[WORK TASK]: From the entries below, copy out every line with "AllowFragments" in it.

[INPUT RECORDS]:
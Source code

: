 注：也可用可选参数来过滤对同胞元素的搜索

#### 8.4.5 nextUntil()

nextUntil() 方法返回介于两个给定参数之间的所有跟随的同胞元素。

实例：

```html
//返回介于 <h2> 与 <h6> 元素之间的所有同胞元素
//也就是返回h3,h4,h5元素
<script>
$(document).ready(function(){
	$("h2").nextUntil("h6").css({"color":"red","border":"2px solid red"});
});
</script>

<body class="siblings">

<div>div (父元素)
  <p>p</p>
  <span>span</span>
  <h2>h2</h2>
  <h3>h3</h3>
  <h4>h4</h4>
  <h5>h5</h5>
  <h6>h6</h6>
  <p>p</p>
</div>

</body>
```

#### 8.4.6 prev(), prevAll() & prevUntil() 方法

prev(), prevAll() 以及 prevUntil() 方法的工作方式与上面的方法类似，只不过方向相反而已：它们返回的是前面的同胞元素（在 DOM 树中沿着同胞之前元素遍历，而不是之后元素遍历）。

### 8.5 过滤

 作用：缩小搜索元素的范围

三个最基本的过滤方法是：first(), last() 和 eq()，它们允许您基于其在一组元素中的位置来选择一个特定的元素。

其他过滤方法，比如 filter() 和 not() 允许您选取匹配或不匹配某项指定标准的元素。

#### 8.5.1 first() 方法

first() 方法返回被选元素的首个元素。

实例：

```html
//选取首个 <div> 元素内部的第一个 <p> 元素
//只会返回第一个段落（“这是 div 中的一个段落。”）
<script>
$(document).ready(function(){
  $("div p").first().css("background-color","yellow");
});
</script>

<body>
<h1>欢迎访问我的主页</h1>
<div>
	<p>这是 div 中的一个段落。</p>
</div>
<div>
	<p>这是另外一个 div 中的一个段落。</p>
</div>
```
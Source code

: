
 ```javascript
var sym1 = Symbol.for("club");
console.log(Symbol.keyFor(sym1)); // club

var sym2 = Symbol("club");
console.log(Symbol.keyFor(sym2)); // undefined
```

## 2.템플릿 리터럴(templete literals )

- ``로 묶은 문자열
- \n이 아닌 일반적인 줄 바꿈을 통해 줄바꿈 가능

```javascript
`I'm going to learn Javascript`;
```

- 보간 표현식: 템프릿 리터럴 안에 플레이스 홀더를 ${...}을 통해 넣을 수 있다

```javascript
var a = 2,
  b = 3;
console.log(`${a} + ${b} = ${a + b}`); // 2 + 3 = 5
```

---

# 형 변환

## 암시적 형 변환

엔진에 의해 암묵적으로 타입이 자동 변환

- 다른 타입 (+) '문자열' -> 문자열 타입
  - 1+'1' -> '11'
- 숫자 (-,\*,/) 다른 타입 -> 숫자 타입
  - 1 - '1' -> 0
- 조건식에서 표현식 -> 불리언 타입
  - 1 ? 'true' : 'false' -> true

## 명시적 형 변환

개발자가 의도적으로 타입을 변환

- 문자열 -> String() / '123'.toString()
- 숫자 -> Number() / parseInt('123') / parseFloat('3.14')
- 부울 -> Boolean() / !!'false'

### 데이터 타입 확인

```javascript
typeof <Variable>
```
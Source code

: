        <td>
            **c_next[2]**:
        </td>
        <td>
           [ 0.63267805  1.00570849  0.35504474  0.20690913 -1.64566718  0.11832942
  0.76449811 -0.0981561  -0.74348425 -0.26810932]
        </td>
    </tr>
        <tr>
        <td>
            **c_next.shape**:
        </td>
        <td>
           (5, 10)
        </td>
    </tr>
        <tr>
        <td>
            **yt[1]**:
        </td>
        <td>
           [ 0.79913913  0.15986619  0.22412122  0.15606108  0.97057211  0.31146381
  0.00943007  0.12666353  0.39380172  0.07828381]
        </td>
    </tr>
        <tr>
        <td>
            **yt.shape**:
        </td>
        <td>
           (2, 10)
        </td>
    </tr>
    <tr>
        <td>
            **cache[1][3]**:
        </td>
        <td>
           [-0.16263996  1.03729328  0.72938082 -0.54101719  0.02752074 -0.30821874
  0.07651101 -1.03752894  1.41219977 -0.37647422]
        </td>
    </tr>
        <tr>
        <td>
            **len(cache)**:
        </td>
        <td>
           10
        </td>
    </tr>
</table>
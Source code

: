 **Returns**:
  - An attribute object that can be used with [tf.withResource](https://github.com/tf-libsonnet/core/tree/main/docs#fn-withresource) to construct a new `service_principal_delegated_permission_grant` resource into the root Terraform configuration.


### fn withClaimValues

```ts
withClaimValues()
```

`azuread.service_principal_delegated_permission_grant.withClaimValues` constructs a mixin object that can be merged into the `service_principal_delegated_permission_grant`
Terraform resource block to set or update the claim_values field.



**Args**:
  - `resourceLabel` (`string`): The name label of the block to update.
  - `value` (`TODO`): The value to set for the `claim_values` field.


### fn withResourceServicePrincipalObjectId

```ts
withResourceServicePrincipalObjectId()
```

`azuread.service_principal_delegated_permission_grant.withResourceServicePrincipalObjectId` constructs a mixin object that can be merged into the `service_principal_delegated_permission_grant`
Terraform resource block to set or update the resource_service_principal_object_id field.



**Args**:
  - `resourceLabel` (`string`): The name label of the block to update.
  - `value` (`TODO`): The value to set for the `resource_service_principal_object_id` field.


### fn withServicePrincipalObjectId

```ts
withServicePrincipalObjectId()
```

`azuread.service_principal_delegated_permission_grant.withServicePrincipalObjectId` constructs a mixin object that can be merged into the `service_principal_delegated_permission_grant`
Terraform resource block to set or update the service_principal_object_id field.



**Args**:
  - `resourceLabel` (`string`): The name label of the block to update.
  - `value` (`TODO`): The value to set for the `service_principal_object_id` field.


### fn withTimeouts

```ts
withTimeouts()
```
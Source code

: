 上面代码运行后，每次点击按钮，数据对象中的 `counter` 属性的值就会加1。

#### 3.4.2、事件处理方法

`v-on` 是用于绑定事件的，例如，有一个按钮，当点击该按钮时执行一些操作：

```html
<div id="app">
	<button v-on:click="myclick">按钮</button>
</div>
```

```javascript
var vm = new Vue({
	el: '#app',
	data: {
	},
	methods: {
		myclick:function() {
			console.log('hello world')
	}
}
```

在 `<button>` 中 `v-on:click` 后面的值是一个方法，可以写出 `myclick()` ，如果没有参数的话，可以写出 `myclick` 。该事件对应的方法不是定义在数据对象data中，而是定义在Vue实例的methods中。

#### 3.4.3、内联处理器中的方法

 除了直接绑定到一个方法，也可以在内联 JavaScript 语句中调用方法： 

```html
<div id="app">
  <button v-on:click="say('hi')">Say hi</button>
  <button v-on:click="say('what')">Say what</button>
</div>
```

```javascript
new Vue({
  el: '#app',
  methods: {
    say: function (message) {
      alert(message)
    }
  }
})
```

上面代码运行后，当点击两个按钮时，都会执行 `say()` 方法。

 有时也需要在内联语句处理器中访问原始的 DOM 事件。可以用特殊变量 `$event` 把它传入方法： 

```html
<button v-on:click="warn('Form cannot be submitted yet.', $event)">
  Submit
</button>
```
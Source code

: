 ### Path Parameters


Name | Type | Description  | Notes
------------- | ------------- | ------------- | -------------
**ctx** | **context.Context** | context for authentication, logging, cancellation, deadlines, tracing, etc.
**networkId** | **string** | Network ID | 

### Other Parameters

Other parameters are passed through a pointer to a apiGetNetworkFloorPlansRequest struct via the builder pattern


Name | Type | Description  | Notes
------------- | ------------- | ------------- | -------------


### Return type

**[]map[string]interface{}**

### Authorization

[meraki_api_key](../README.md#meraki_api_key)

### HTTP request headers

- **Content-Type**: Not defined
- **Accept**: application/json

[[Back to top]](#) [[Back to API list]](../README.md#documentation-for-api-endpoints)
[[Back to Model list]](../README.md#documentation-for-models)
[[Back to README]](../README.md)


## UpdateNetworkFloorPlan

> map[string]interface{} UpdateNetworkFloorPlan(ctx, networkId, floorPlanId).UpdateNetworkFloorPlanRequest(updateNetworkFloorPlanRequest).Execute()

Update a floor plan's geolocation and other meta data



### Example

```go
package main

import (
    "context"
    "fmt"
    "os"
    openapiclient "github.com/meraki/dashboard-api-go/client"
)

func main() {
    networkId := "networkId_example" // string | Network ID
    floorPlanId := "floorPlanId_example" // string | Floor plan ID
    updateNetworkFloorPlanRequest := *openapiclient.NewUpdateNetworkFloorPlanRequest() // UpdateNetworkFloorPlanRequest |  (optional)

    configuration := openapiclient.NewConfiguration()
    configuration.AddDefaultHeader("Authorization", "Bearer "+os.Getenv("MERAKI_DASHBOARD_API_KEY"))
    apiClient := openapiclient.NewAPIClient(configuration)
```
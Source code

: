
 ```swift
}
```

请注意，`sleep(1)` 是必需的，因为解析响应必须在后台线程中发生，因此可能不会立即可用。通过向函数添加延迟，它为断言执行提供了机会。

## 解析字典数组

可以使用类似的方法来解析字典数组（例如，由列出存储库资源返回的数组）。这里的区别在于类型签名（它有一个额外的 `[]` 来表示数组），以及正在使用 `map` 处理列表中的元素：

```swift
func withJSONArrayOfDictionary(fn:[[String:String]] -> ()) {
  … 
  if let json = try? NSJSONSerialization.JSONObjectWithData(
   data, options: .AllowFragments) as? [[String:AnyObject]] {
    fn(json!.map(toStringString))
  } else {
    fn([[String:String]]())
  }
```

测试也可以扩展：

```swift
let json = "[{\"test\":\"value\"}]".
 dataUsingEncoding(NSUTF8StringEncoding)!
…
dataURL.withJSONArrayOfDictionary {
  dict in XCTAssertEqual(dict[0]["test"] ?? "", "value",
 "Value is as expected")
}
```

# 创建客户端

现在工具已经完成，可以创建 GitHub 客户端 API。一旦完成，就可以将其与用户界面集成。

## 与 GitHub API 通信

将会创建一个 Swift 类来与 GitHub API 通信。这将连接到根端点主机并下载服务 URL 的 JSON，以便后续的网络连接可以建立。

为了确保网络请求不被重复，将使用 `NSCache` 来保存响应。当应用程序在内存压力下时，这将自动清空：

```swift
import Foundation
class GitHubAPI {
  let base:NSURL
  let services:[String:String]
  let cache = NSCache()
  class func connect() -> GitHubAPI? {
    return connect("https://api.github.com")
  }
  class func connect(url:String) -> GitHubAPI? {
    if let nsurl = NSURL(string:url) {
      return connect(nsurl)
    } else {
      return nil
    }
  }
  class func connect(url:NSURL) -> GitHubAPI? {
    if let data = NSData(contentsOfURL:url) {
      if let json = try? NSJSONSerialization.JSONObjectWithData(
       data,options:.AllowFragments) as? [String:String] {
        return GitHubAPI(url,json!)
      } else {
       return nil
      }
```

[ANSWER FOR THE TASK]:
   data, options: .AllowFragments) as? [[String:AnyObject]] {
       data,options:.AllowFragments) as? [String:String] {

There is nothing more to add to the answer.